Work order: Copy every entry as is. Leave images out.

Collected data
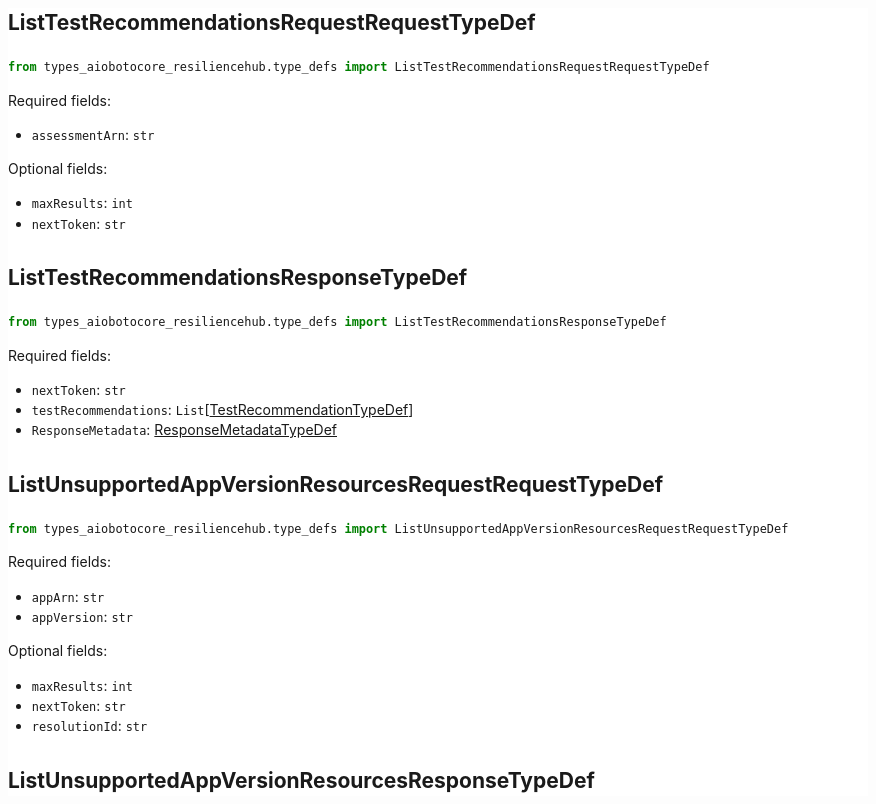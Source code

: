 <a id="listtestrecommendationsrequestrequesttypedef"></a>

## ListTestRecommendationsRequestRequestTypeDef

```python
from types_aiobotocore_resiliencehub.type_defs import ListTestRecommendationsRequestRequestTypeDef
```

Required fields:

- `assessmentArn`: `str`

Optional fields:

- `maxResults`: `int`
- `nextToken`: `str`

<a id="listtestrecommendationsresponsetypedef"></a>

## ListTestRecommendationsResponseTypeDef

```python
from types_aiobotocore_resiliencehub.type_defs import ListTestRecommendationsResponseTypeDef
```

Required fields:

- `nextToken`: `str`
- `testRecommendations`:
  `List`\[[TestRecommendationTypeDef](./type_defs.md#testrecommendationtypedef)\]
- `ResponseMetadata`:
  [ResponseMetadataTypeDef](./type_defs.md#responsemetadatatypedef)

<a id="listunsupportedappversionresourcesrequestrequesttypedef"></a>

## ListUnsupportedAppVersionResourcesRequestRequestTypeDef

```python
from types_aiobotocore_resiliencehub.type_defs import ListUnsupportedAppVersionResourcesRequestRequestTypeDef
```

Required fields:

- `appArn`: `str`
- `appVersion`: `str`

Optional fields:

- `maxResults`: `int`
- `nextToken`: `str`
- `resolutionId`: `str`

<a id="listunsupportedappversionresourcesresponsetypedef"></a>

## ListUnsupportedAppVersionResourcesResponseTypeDef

Worked solution:
Source code

: <a id="listtestrecommendationsrequestrequesttypedef"></a>

## ListTestRecommendationsRequestRequestTypeDef

```python
from types_aiobotocore_resiliencehub.type_defs import ListTestRecommendationsRequestRequestTypeDef
```

Required fields:

- `assessmentArn`: `str`

Optional fields:

- `maxResults`: `int`
- `nextToken`: `str`

<a id="listtestrecommendationsresponsetypedef"></a>

## ListTestRecommendationsResponseTypeDef

```python
from types_aiobotocore_resiliencehub.type_defs import ListTestRecommendationsResponseTypeDef
```

Required fields:

- `nextToken`: `str`
- `testRecommendations`:
  `List`\[[TestRecommendationTypeDef](./type_defs.md#testrecommendationtypedef)\]
- `ResponseMetadata`:
  [ResponseMetadataTypeDef](./type_defs.md#responsemetadatatypedef)

<a id="listunsupportedappversionresourcesrequestrequesttypedef"></a>

## ListUnsupportedAppVersionResourcesRequestRequestTypeDef

```python
from types_aiobotocore_resiliencehub.type_defs import ListUnsupportedAppVersionResourcesRequestRequestTypeDef
```

Required fields:

- `appArn`: `str`
- `appVersion`: `str`

Optional fields:

- `maxResults`: `int`
- `nextToken`: `str`
- `resolutionId`: `str`

<a id="listunsupportedappversionresourcesresponsetypedef"></a>

## ListUnsupportedAppVersionResourcesResponseTypeDef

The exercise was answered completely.